What the task requires: Copy every line from the records below that carries the word "newcommand".

Given data:
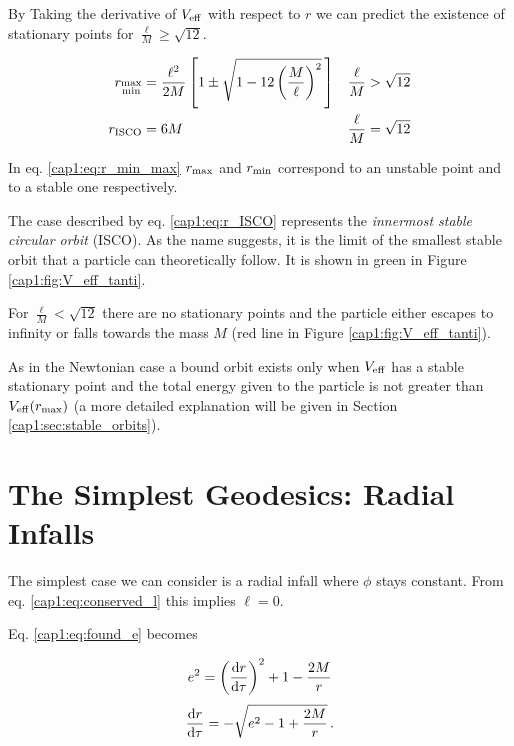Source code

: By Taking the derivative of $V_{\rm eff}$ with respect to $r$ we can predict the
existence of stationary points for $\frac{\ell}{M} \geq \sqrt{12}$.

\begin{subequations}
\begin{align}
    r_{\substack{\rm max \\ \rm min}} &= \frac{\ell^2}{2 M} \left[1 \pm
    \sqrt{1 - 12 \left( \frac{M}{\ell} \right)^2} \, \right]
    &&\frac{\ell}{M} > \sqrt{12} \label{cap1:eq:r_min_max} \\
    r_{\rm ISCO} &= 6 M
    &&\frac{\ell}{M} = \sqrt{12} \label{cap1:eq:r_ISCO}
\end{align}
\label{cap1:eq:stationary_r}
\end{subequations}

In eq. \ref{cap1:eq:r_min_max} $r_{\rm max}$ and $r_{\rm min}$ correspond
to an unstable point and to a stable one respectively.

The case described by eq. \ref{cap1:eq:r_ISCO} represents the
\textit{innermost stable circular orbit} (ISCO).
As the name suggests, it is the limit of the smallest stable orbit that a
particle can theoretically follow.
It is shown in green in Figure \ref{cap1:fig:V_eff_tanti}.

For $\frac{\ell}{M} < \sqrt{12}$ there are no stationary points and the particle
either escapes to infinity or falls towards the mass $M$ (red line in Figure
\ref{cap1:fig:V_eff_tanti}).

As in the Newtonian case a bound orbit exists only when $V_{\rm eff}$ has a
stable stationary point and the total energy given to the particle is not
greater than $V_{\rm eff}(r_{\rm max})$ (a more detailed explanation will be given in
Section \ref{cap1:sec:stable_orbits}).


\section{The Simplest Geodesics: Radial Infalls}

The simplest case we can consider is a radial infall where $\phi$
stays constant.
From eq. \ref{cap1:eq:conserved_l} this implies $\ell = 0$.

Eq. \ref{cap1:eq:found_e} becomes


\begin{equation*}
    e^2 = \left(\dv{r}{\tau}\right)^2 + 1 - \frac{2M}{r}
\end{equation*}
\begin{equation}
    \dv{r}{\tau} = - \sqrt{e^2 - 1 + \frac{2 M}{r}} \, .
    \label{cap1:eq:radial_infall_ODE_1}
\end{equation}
--
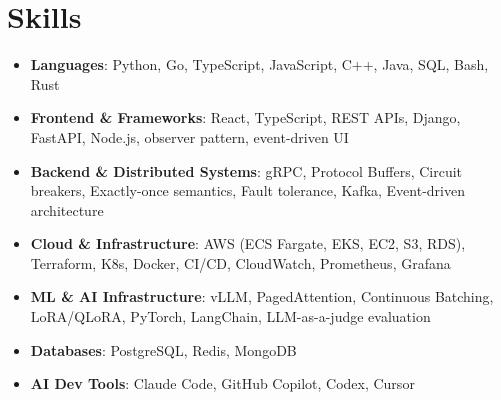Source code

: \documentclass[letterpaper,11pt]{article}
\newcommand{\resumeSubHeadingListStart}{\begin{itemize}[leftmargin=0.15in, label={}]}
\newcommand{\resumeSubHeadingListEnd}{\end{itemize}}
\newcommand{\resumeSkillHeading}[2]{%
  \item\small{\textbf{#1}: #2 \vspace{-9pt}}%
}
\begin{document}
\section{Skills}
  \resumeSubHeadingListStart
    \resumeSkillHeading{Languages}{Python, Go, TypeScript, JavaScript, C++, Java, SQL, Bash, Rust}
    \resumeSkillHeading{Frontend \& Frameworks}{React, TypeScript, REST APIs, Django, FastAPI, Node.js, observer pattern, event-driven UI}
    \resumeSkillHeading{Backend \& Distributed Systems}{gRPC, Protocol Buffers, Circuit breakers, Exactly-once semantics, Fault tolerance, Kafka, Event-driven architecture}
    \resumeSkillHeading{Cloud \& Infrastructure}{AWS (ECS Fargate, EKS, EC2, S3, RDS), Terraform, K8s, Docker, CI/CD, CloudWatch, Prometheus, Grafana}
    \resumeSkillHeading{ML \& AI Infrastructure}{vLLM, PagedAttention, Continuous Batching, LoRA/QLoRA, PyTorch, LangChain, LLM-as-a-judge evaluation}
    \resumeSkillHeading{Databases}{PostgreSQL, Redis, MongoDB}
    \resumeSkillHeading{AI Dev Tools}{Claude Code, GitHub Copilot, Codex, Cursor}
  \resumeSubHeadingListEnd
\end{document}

Exercise result:
\newcommand{\resumeSubHeadingListStart}{\begin{itemize}[leftmargin=0.15in, label={}]}
\newcommand{\resumeSubHeadingListEnd}{\end{itemize}}
\newcommand{\resumeSkillHeading}[2]{%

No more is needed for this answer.